**DIRECTIONS FOR THIS TASK:**
The only acceptable output is every entry, printed exactly.

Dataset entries
■ ■ ■ ■ ■ ■ ■
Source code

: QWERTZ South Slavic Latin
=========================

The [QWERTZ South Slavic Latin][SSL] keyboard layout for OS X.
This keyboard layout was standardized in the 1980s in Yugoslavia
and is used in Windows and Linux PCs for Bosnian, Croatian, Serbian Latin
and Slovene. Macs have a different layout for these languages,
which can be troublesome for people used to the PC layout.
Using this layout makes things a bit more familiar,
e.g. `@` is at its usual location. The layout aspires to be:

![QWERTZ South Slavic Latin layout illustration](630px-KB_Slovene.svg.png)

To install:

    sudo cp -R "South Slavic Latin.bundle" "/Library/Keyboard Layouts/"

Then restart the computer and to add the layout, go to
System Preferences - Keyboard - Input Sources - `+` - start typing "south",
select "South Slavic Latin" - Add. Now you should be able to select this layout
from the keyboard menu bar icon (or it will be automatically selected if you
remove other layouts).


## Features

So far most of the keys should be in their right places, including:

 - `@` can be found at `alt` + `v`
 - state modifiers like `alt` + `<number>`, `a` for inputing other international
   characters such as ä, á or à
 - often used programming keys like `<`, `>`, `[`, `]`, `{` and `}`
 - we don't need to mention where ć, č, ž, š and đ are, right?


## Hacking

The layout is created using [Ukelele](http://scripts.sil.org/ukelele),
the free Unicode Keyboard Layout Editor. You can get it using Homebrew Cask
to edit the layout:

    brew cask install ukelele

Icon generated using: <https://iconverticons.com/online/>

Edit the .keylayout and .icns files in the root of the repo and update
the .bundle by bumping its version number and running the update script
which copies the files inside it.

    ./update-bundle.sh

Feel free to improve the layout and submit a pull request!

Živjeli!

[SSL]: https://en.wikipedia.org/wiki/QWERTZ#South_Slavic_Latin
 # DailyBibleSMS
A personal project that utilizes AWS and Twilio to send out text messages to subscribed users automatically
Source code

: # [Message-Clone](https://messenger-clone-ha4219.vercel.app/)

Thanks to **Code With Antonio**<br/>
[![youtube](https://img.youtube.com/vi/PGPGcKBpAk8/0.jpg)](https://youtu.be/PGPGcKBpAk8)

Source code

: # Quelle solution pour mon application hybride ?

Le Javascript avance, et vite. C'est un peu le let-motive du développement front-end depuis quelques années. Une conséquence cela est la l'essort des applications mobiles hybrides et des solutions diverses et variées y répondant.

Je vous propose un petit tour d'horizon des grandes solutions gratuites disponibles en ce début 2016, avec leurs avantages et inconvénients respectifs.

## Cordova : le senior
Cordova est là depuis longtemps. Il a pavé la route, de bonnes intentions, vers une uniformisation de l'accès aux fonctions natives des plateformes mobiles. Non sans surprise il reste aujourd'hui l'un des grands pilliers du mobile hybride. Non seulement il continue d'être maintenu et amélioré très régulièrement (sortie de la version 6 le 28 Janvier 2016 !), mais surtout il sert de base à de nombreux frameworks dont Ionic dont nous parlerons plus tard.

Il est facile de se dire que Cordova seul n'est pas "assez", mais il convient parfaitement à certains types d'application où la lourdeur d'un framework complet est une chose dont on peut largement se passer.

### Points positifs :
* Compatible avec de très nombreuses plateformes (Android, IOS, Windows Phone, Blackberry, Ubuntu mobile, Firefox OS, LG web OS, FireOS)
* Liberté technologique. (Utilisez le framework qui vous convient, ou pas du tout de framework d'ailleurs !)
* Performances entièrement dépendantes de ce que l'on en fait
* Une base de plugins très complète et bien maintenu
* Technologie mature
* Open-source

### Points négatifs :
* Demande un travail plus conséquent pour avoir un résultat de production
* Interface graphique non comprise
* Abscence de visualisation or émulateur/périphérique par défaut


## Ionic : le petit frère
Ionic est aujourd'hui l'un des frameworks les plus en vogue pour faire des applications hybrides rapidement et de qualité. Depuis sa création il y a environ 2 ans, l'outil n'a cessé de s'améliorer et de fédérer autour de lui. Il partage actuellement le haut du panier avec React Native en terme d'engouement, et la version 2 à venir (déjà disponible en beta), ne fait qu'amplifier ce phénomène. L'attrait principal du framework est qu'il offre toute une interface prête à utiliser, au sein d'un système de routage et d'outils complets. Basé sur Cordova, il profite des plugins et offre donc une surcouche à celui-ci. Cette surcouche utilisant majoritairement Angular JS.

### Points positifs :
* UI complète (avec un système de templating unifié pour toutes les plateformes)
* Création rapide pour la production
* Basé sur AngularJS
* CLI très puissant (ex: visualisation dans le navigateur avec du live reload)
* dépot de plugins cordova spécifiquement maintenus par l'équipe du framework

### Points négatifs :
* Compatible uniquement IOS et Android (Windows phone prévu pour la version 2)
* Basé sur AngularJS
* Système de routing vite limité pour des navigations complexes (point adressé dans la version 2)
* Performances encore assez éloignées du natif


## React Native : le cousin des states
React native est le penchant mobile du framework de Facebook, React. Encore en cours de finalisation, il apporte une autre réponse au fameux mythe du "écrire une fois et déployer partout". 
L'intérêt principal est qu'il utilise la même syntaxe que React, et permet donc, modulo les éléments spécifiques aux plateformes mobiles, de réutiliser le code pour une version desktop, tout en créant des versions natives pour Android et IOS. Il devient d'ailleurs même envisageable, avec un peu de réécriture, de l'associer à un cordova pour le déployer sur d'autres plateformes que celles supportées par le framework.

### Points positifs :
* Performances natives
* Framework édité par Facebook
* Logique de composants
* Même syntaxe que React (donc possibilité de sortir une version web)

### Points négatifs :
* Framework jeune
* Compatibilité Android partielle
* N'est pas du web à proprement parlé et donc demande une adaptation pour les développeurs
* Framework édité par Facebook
■ ■ ■ ■ ■ ■ ■
**TASK ANSWER:**
Source code

: QWERTZ South Slavic Latin
=========================

The [QWERTZ South Slavic Latin][SSL] keyboard layout for OS X.
This keyboard layout was standardized in the 1980s in Yugoslavia
and is used in Windows and Linux PCs for Bosnian, Croatian, Serbian Latin
and Slovene. Macs have a different layout for these languages,
which can be troublesome for people used to the PC layout.
Using this layout makes things a bit more familiar,
e.g. `@` is at its usual location. The layout aspires to be:

![QWERTZ South Slavic Latin layout illustration](630px-KB_Slovene.svg.png)

To install:

    sudo cp -R "South Slavic Latin.bundle" "/Library/Keyboard Layouts/"

Then restart the computer and to add the layout, go to
System Preferences - Keyboard - Input Sources - `+` - start typing "south",
select "South Slavic Latin" - Add. Now you should be able to select this layout
from the keyboard menu bar icon (or it will be automatically selected if you
remove other layouts).


## Features

So far most of the keys should be in their right places, including:

 - `@` can be found at `alt` + `v`
 - state modifiers like `alt` + `<number>`, `a` for inputing other international
   characters such as ä, á or à
 - often used programming keys like `<`, `>`, `[`, `]`, `{` and `}`
 - we don't need to mention where ć, č, ž, š and đ are, right?


## Hacking

The layout is created using [Ukelele](http://scripts.sil.org/ukelele),
the free Unicode Keyboard Layout Editor. You can get it using Homebrew Cask
to edit the layout:

    brew cask install ukelele

Icon generated using: <https://iconverticons.com/online/>

Edit the .keylayout and .icns files in the root of the repo and update
the .bundle by bumping its version number and running the update script
which copies the files inside it.

    ./update-bundle.sh

Feel free to improve the layout and submit a pull request!

Živjeli!

[SSL]: https://en.wikipedia.org/wiki/QWERTZ#South_Slavic_Latin
 # DailyBibleSMS
A personal project that utilizes AWS and Twilio to send out text messages to subscribed users automatically
Source code

: # [Message-Clone](https://messenger-clone-ha4219.vercel.app/)

Thanks to **Code With Antonio**<br/>
[![youtube](https://img.youtube.com/vi/PGPGcKBpAk8/0.jpg)](https://youtu.be/PGPGcKBpAk8)

Source code

: # Quelle solution pour mon application hybride ?

Le Javascript avance, et vite. C'est un peu le let-motive du développement front-end depuis quelques années. Une conséquence cela est la l'essort des applications mobiles hybrides et des solutions diverses et variées y répondant.

Je vous propose un petit tour d'horizon des grandes solutions gratuites disponibles en ce début 2016, avec leurs avantages et inconvénients respectifs.

## Cordova : le senior
Cordova est là depuis longtemps. Il a pavé la route, de bonnes intentions, vers une uniformisation de l'accès aux fonctions natives des plateformes mobiles. Non sans surprise il reste aujourd'hui l'un des grands pilliers du mobile hybride. Non seulement il continue d'être maintenu et amélioré très régulièrement (sortie de la version 6 le 28 Janvier 2016 !), mais surtout il sert de base à de nombreux frameworks dont Ionic dont nous parlerons plus tard.

Il est facile de se dire que Cordova seul n'est pas "assez", mais il convient parfaitement à certains types d'application où la lourdeur d'un framework complet est une chose dont on peut largement se passer.

### Points positifs :
* Compatible avec de très nombreuses plateformes (Android, IOS, Windows Phone, Blackberry, Ubuntu mobile, Firefox OS, LG web OS, FireOS)
* Liberté technologique. (Utilisez le framework qui vous convient, ou pas du tout de framework d'ailleurs !)
* Performances entièrement dépendantes de ce que l'on en fait
* Une base de plugins très complète et bien maintenu
* Technologie mature
* Open-source

### Points négatifs :
* Demande un travail plus conséquent pour avoir un résultat de production
* Interface graphique non comprise
* Abscence de visualisation or émulateur/périphérique par défaut


## Ionic : le petit frère
Ionic est aujourd'hui l'un des frameworks les plus en vogue pour faire des applications hybrides rapidement et de qualité. Depuis sa création il y a environ 2 ans, l'outil n'a cessé de s'améliorer et de fédérer autour de lui. Il partage actuellement le haut du panier avec React Native en terme d'engouement, et la version 2 à venir (déjà disponible en beta), ne fait qu'amplifier ce phénomène. L'attrait principal du framework est qu'il offre toute une interface prête à utiliser, au sein d'un système de routage et d'outils complets. Basé sur Cordova, il profite des plugins et offre donc une surcouche à celui-ci. Cette surcouche utilisant majoritairement Angular JS.

### Points positifs :
* UI complète (avec un système de templating unifié pour toutes les plateformes)
* Création rapide pour la production
* Basé sur AngularJS
* CLI très puissant (ex: visualisation dans le navigateur avec du live reload)
* dépot de plugins cordova spécifiquement maintenus par l'équipe du framework

### Points négatifs :
* Compatible uniquement IOS et Android (Windows phone prévu pour la version 2)
* Basé sur AngularJS
* Système de routing vite limité pour des navigations complexes (point adressé dans la version 2)
* Performances encore assez éloignées du natif


## React Native : le cousin des states
React native est le penchant mobile du framework de Facebook, React. Encore en cours de finalisation, il apporte une autre réponse au fameux mythe du "écrire une fois et déployer partout". 
L'intérêt principal est qu'il utilise la même syntaxe que React, et permet donc, modulo les éléments spécifiques aux plateformes mobiles, de réutiliser le code pour une version desktop, tout en créant des versions natives pour Android et IOS. Il devient d'ailleurs même envisageable, avec un peu de réécriture, de l'associer à un cordova pour le déployer sur d'autres plateformes que celles supportées par le framework.

### Points positifs :
* Performances natives
* Framework édité par Facebook
* Logique de composants
* Même syntaxe que React (donc possibilité de sortir une version web)

### Points négatifs :
* Framework jeune
* Compatibilité Android partielle
* N'est pas du web à proprement parlé et donc demande une adaptation pour les développeurs
* Framework édité par Facebook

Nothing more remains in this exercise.